EXERCISE GOAL:
Using the records below, transcribe word for word the stretch from the line that contains "## Edition 2023 Features" through the line that contains "### Improved Field Presence", both end lines included, and nothing else.
[Start of section]
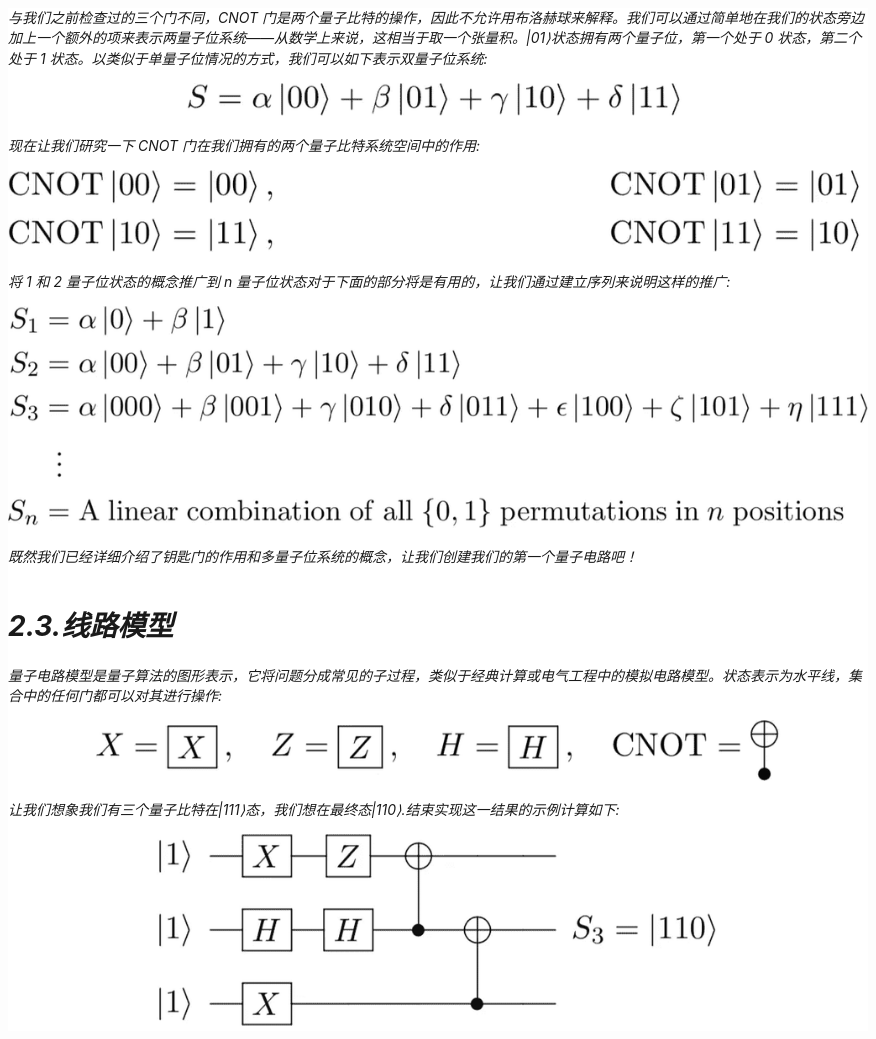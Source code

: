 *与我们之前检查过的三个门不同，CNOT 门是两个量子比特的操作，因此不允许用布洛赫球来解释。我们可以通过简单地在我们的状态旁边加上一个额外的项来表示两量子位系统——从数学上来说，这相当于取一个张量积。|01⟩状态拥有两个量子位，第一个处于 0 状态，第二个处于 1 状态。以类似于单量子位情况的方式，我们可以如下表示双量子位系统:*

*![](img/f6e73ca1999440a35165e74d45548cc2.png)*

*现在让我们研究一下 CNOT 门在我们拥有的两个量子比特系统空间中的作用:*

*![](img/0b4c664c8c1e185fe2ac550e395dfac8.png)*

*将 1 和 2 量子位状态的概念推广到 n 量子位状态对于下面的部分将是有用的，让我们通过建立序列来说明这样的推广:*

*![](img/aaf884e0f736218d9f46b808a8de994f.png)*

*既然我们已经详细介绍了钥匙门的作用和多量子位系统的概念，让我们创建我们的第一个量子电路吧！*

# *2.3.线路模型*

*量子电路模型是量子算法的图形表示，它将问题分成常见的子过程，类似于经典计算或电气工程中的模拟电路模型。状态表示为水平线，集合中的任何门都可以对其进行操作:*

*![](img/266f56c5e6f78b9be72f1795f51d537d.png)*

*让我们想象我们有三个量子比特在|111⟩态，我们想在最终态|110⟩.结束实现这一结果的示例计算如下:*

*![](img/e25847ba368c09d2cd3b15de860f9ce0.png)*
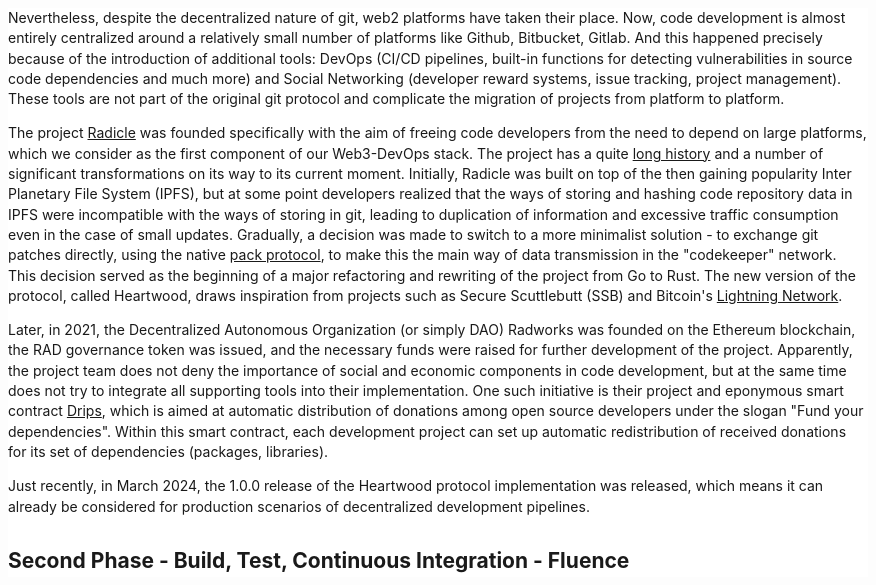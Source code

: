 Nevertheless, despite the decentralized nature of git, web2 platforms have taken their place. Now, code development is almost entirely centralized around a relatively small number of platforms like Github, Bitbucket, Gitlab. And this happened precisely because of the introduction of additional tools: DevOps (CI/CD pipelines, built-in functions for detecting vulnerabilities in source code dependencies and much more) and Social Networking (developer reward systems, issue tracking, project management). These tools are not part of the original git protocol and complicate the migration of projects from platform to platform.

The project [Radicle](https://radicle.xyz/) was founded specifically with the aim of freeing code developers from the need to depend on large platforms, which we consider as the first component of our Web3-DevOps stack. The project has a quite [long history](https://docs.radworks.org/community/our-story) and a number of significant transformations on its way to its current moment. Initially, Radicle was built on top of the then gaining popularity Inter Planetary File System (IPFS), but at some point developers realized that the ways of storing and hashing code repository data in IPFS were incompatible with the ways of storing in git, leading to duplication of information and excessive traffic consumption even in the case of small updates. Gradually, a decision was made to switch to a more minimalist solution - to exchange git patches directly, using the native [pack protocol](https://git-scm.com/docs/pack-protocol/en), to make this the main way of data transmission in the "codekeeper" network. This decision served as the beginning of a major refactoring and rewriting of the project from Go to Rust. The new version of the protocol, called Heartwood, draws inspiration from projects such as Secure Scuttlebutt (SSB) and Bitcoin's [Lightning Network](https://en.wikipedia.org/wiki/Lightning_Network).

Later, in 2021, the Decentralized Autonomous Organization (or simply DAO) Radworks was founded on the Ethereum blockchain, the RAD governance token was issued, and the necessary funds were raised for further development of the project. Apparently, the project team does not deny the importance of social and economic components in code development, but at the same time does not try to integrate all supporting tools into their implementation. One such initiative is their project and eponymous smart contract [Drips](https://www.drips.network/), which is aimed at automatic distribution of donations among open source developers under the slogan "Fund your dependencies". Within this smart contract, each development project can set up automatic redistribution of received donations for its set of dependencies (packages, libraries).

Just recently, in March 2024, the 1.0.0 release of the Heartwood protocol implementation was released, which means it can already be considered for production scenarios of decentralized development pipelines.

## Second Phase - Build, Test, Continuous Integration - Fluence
[End of section]
[Start of section]
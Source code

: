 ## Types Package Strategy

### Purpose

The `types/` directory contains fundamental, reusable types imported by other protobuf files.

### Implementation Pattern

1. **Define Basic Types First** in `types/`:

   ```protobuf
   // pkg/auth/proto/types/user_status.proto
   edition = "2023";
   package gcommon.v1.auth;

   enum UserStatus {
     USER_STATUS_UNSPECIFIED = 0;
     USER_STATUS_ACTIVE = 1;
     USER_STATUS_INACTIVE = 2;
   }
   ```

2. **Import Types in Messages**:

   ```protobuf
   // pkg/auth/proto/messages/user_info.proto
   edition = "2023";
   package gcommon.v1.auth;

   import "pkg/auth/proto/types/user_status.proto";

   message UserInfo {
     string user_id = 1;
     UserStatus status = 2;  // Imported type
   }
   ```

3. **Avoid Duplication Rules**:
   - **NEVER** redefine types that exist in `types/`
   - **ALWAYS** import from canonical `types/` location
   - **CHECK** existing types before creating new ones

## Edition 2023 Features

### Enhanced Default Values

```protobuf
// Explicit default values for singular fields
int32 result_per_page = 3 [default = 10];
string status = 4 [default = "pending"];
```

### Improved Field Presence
[End of section]
[Start of section]
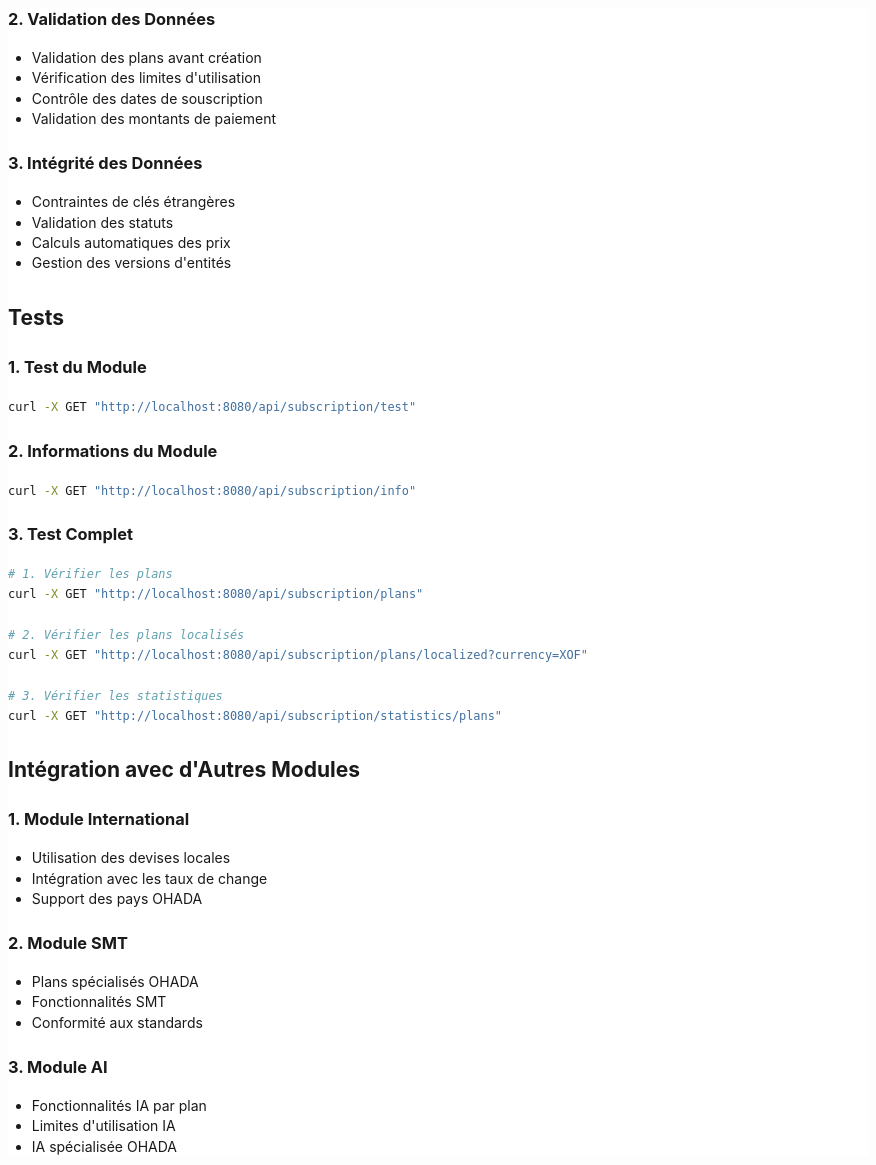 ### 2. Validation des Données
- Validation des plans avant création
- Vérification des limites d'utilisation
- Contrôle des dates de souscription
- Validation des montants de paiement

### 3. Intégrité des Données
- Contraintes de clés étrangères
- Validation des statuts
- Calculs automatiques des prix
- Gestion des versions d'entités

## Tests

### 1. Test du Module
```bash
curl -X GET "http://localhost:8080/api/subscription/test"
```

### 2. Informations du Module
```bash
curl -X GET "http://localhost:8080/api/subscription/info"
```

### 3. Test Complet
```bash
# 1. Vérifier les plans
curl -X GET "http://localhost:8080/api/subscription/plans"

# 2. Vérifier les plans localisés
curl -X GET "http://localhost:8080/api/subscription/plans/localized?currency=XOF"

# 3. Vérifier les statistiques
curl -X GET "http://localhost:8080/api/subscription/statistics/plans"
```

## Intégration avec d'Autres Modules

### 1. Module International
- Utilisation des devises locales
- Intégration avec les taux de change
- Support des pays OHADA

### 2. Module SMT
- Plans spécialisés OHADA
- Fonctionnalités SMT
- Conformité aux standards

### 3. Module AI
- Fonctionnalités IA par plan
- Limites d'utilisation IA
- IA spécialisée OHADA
[End of section]
RESPONSE TO THE EXERCISE:
## Edition 2023 Features

### Enhanced Default Values

```protobuf
// Explicit default values for singular fields
int32 result_per_page = 3 [default = 10];
string status = 4 [default = "pending"];
```

### Improved Field Presence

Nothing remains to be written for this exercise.